I was first introduced to Robin Williams around the age of 8. Give or take. I'm pretty sure the first film of his that I saw was "Mrs. Doubtfire", but it could've quite easily been "Jumanji". I loved both films for completely different reasons but it was the films "Hook" and "Good Morning Vietnam" that really got me.

"Good Morning Vietnam" is one of my all-time favourite films from my childhood. A strange choice you might say but it opened my eyes to world events that I'd just never thought about before. It made me think about my mortality at a young age, heavy stuff for a 10 year old I know, but it's true. Robin Williams played the part of the radio DJ perfectly; he bought just the right amount of comedy to the film and I couldn't help but love his character. His other, more comedic films were just perfect too; he was such a huge ball of energy and one you couldn't help but watch. Sometimes I thought he might brim over on screen with all that natural energy he seemed to exude in every role. But Robin Williams, like so many others before him, had his own personal demons. He was known as someone who battled with addiction to alcohol and drugs. He was candid when discussing these issues in public; he often referred to his darker times during interviews with a somewhat comedic air. Perhaps it was his way of normalising his addictions?
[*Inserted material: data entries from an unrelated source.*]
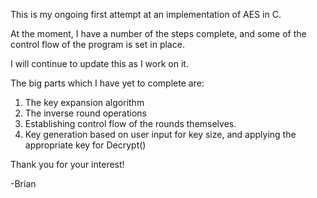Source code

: This is my ongoing first attempt at an implementation of AES in C. 

At the moment, I have a number of the steps complete, and some of the control flow of the program is set
in place. 

I will continue to update this as I work on it. 

The big parts which I have yet to complete are:

1) The key expansion algorithm
2) The inverse round operations
3) Establishing control flow of the rounds themselves. 
4) Key generation based on user input for key size, and applying the appropriate key for Decrypt()

Thank you for your interest!

-Brian
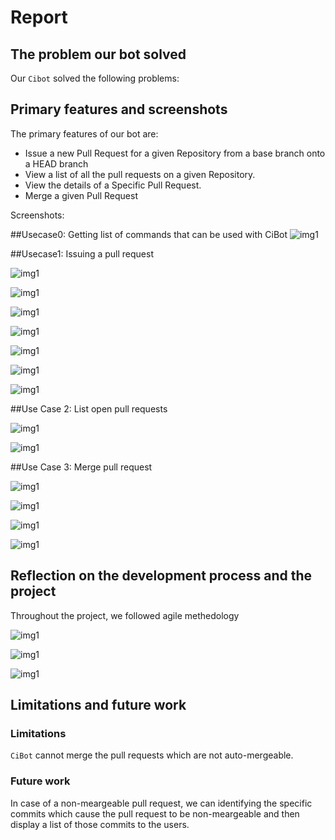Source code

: # Report

## The problem our bot solved

Our `Cibot` solved the following problems:

## Primary features and screenshots

The primary features of our bot are:

* Issue a new Pull Request for a given Repository from a base branch onto a HEAD branch
* View a list of all the pull requests on a given Repository.
* View the details of a Specific Pull Request.
* Merge a given Pull Request

Screenshots:

##Usecase0: Getting list of commands that can be used with CiBot
![img1](https://github.ncsu.edu/ssrivas8/CSC510Project/blob/milestone4/images/usecase0.png)

##Usecase1: Issuing a pull request

![img1](https://github.ncsu.edu/ssrivas8/CSC510Project/blob/milestone4/images/usecase1_1.png)

![img1](https://github.ncsu.edu/ssrivas8/CSC510Project/blob/milestone4/images/usecase1_2.png)

![img1](https://github.ncsu.edu/ssrivas8/CSC510Project/blob/milestone4/images/usecase1_3.png)

![img1](https://github.ncsu.edu/ssrivas8/CSC510Project/blob/milestone4/images/usecase1_4.png)

![img1](https://github.ncsu.edu/ssrivas8/CSC510Project/blob/milestone4/images/usecase1_5.png)

![img1](https://github.ncsu.edu/ssrivas8/CSC510Project/blob/milestone4/images/usecase1_6.png)

![img1](https://github.ncsu.edu/ssrivas8/CSC510Project/blob/milestone4/images/usecase1_7.png)

##Use Case 2: List open pull requests

![img1](https://github.ncsu.edu/ssrivas8/CSC510Project/blob/milestone4/images/usecase2_1.png)

![img1](https://github.ncsu.edu/ssrivas8/CSC510Project/blob/milestone4/images/usecase2_2.png)

##Use Case 3: Merge pull request

![img1](https://github.ncsu.edu/ssrivas8/CSC510Project/blob/milestone4/images/usecase3_1.png)

![img1](https://github.ncsu.edu/ssrivas8/CSC510Project/blob/milestone4/images/usecase3_2.png)

![img1](https://github.ncsu.edu/ssrivas8/CSC510Project/blob/milestone4/images/usecase3_3.png)

![img1](https://github.ncsu.edu/ssrivas8/CSC510Project/blob/milestone4/images/usecase3_4.png)


## Reflection on the development process and the project

Throughout the project, we followed agile methedology

![img1](https://github.ncsu.edu/ssrivas8/CSC510Project/blob/milestone3/media/Architecture%20diagram.png)

![img1](https://github.ncsu.edu/ssrivas8/CSC510Project/blob/milestone3/media/ArchitectureLLD.png)

![img1](https://github.ncsu.edu/ssrivas8/CSC510Project/blob/milestone3/media/Architecture_HL.png)

## Limitations and future work

### Limitations

`CiBot` cannot merge the pull requests which are not auto-mergeable.

### Future work

In case of a non-meargeable pull request, we can identifying the specific commits which cause the pull request to be non-meargeable and then display a list of those commits to the users.
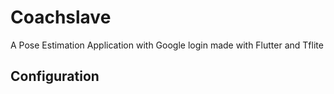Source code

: # Coachslave
A Pose Estimation Application with Google login made with Flutter and Tflite

## Configuration

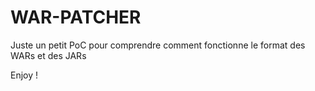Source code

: # WAR-PATCHER

Juste un petit PoC pour comprendre comment fonctionne le format des WARs et des JARs

Enjoy !
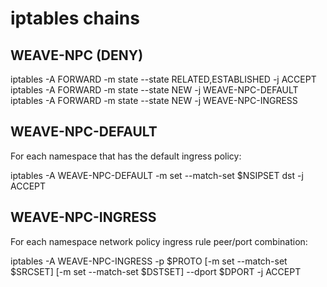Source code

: # iptables chains

## WEAVE-NPC (DENY)

iptables -A FORWARD -m state --state RELATED,ESTABLISHED -j ACCEPT
iptables -A FORWARD -m state --state NEW -j WEAVE-NPC-DEFAULT
iptables -A FORWARD -m state --state NEW -j WEAVE-NPC-INGRESS

## WEAVE-NPC-DEFAULT

For each namespace that has the default ingress policy:

iptables -A WEAVE-NPC-DEFAULT -m set --match-set $NSIPSET dst -j ACCEPT

## WEAVE-NPC-INGRESS

For each namespace network policy ingress rule peer/port combination:

iptables -A WEAVE-NPC-INGRESS -p $PROTO [-m set --match-set $SRCSET] [-m set --match-set $DSTSET] --dport $DPORT -j ACCEPT


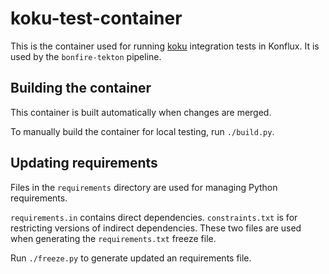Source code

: # koku-test-container #

This is the container used for running [koku]() integration tests in Konflux. It is used by the `bonfire-tekton` pipeline.

## Building the container ##

This container is built automatically when changes are merged.

To manually build the container for local testing, run `./build.py`.

## Updating requirements ##

Files in the `requirements` directory are used for managing Python requirements.

`requirements.in` contains direct dependencies. `constraints.txt` is for restricting versions of indirect dependencies. These two files are used when generating the `requirements.txt` freeze file.

Run `./freeze.py` to generate updated an requirements file.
It's hard to say. But it was plain to see that things hadn't always been easy for him. He was also known as someone who struggled with depression, a somewhat silent illness that can be as debilitating as any other. I know it's not something we all want to dwell on. I mean, who wants to focus on the bad stuff right? But there are some people out there for whom life is hard. And maybe it's not immediately obvious why. 

 I think one of the hardest things to understand when coming to terms with Robin Williams' death is the fact it's happened to someone who appeared, from the outside, to have everything you think one needs to be happy. He had a family and was loved by millions across the world, not only for his ability to make people laugh (and I mean belly laugh... You know? That inner, genuine, lovely, hysterical laughter that you think won't ever end?) but also his dramatic skill; think Goodwill Hunting and One Hour Photo. In a weird way I wish it was possible to turn back time with hindsight. Just so we could all find him and tell him just how great he really was. Tell him how much the world loved him and how much we'd all miss him if he were to go.

There have been times in my life where I've been so proud of us humans. When bad things happen, we really come together and we help one another. I actually think that's one of the things I love about us as a race; our inability to stop ourselves from helping. But it's easier to help and understand something when we can see it, isn't it? When you can see that someone is suffering the natural reaction is to help. But with something like mental illness, it's not necessarily there to see. I've found myself asking the question, "if things in the world were a bit different, would we still be losing such talented people to suicide?" As Mr. Brand has so eloquently put it ".... There must be something wrong with the world, if the world can't accommodate Robin Williams"

I think the one thing we can all take from the loss of such a talented man is that life itself is short. I know it's phrase that we band around a lot, but it's just so true! When life gets you down, please talk to someone about it and don't feel like you're alone. And if you see someone who looks like things are getting on top of them, just ask if they are OK. You never know what's going on inside.

Thank you for the wonderful childhood memories Mr. Williams, and a whole lot of laughs. I think I speak for a whole generation when I say you'll be truly missed.